Artificial light, here provided by the “lamp” in the “lighted rooms inside [their] head[s]” suggests loneliness, as Larkin felt that the increase in ‘modern’ technology would islolate humans, playing out his deep fear of dying alone. The same image is used in Vers de Societe, where Larkin suffers a dilemma: attend a dinner party, and listen to ” the drivel of some bitch / Who’s read nothing but Which… ” or to stay at home, sit under his lamp and contemplate his age. He chooses to attend the party, simply because “sitting by a lamp more often brings / Not peace, but other things…

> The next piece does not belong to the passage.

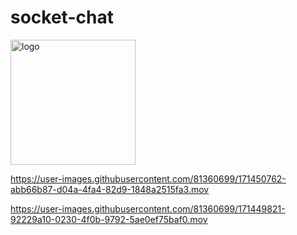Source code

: # socket-chat
<img width="200" alt="logo" src="https://user-images.githubusercontent.com/81360699/171450972-8289702a-fb49-460f-a97b-682dcb534ca9.png">

https://user-images.githubusercontent.com/81360699/171450762-abb66b87-d04a-4fa4-82d9-1848a2515fa3.mov


https://user-images.githubusercontent.com/81360699/171449821-92229a10-0230-4f0b-9792-5ae0ef75baf0.mov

” Sunlight, in High Windows, usually symbolizes serenity and tranquillity. In the third stanze of The Old Fools, it illuminates the ‘rooms’ inside the heads of the aged, making the image seem less miserable: “… the sun’s / Faint friendliness on the wall some lonely / Midsummer evening… ” Similarly to the eponymous High Windows, with their “sun-comprehending glass”, this image is uplifting and calm, but also carries with it the connotations of the poems’ links to ageing and dying that are, apparently, inescapable.

The regular rhyme in The Old Fools is almost a trademark for Larkin – his carefully worked-out rhyme schemes are found throughout High Windows, and yet there are exceptions. The Explosion, for instance, has no rhyme scheme whatsoever, perhaps indicating Larkin’s inability to believe in the God that offers the community their comfort. Solar also lacks a rhyme scheme, although it seems that in this case it is the presence of a comforting ‘being’ (the Sun) that elicits idolatry sufficient to bypass a rhyme scheme.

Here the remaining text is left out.